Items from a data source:

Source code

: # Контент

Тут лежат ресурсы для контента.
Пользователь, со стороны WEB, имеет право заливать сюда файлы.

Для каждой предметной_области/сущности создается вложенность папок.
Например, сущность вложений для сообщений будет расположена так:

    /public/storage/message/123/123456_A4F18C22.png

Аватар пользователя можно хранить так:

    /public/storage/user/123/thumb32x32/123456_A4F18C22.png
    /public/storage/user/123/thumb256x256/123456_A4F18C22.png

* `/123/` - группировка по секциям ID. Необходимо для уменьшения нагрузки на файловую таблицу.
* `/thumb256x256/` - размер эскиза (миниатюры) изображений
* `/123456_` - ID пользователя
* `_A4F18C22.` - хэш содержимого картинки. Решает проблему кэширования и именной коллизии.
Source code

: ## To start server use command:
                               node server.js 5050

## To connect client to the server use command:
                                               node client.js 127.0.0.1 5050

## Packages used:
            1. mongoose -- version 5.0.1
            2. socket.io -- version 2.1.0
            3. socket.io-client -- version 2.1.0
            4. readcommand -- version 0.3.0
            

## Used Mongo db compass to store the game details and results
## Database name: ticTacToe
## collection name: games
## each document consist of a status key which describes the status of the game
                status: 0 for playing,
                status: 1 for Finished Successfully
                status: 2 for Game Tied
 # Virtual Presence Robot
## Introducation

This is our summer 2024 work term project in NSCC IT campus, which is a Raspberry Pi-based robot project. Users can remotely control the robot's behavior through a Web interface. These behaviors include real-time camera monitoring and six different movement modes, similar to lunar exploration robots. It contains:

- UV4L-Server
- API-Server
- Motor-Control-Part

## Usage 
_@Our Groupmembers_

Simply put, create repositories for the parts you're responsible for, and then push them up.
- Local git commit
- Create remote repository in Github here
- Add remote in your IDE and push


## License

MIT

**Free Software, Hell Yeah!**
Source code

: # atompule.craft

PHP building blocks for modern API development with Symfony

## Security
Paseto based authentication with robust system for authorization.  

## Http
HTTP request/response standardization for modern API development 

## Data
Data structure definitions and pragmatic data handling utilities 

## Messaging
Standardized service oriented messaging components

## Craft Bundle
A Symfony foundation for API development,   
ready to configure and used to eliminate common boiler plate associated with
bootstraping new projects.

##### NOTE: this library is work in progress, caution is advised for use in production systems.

_Aim of the task_
Transcribe the entries exactly.

_Solution below_
Source code

: # Контент

Тут лежат ресурсы для контента.
Пользователь, со стороны WEB, имеет право заливать сюда файлы.

Для каждой предметной_области/сущности создается вложенность папок.
Например, сущность вложений для сообщений будет расположена так:

    /public/storage/message/123/123456_A4F18C22.png

Аватар пользователя можно хранить так:

    /public/storage/user/123/thumb32x32/123456_A4F18C22.png
    /public/storage/user/123/thumb256x256/123456_A4F18C22.png

* `/123/` - группировка по секциям ID. Необходимо для уменьшения нагрузки на файловую таблицу.
* `/thumb256x256/` - размер эскиза (миниатюры) изображений
* `/123456_` - ID пользователя
* `_A4F18C22.` - хэш содержимого картинки. Решает проблему кэширования и именной коллизии.
Source code

: ## To start server use command:
                               node server.js 5050

## To connect client to the server use command:
                                               node client.js 127.0.0.1 5050

## Packages used:
            1. mongoose -- version 5.0.1
            2. socket.io -- version 2.1.0
            3. socket.io-client -- version 2.1.0
            4. readcommand -- version 0.3.0
            

## Used Mongo db compass to store the game details and results
## Database name: ticTacToe
## collection name: games
## each document consist of a status key which describes the status of the game
                status: 0 for playing,
                status: 1 for Finished Successfully
                status: 2 for Game Tied
 # Virtual Presence Robot
## Introducation

This is our summer 2024 work term project in NSCC IT campus, which is a Raspberry Pi-based robot project. Users can remotely control the robot's behavior through a Web interface. These behaviors include real-time camera monitoring and six different movement modes, similar to lunar exploration robots. It contains:

- UV4L-Server
- API-Server
- Motor-Control-Part

## Usage 
_@Our Groupmembers_

Simply put, create repositories for the parts you're responsible for, and then push them up.
- Local git commit
- Create remote repository in Github here
- Add remote in your IDE and push


## License

MIT

**Free Software, Hell Yeah!**
Source code

: # atompule.craft

PHP building blocks for modern API development with Symfony

## Security
Paseto based authentication with robust system for authorization.  

## Http
HTTP request/response standardization for modern API development 

## Data
Data structure definitions and pragmatic data handling utilities 

## Messaging
Standardized service oriented messaging components

## Craft Bundle
A Symfony foundation for API development,   
ready to configure and used to eliminate common boiler plate associated with
bootstraping new projects.

##### NOTE: this library is work in progress, caution is advised for use in production systems.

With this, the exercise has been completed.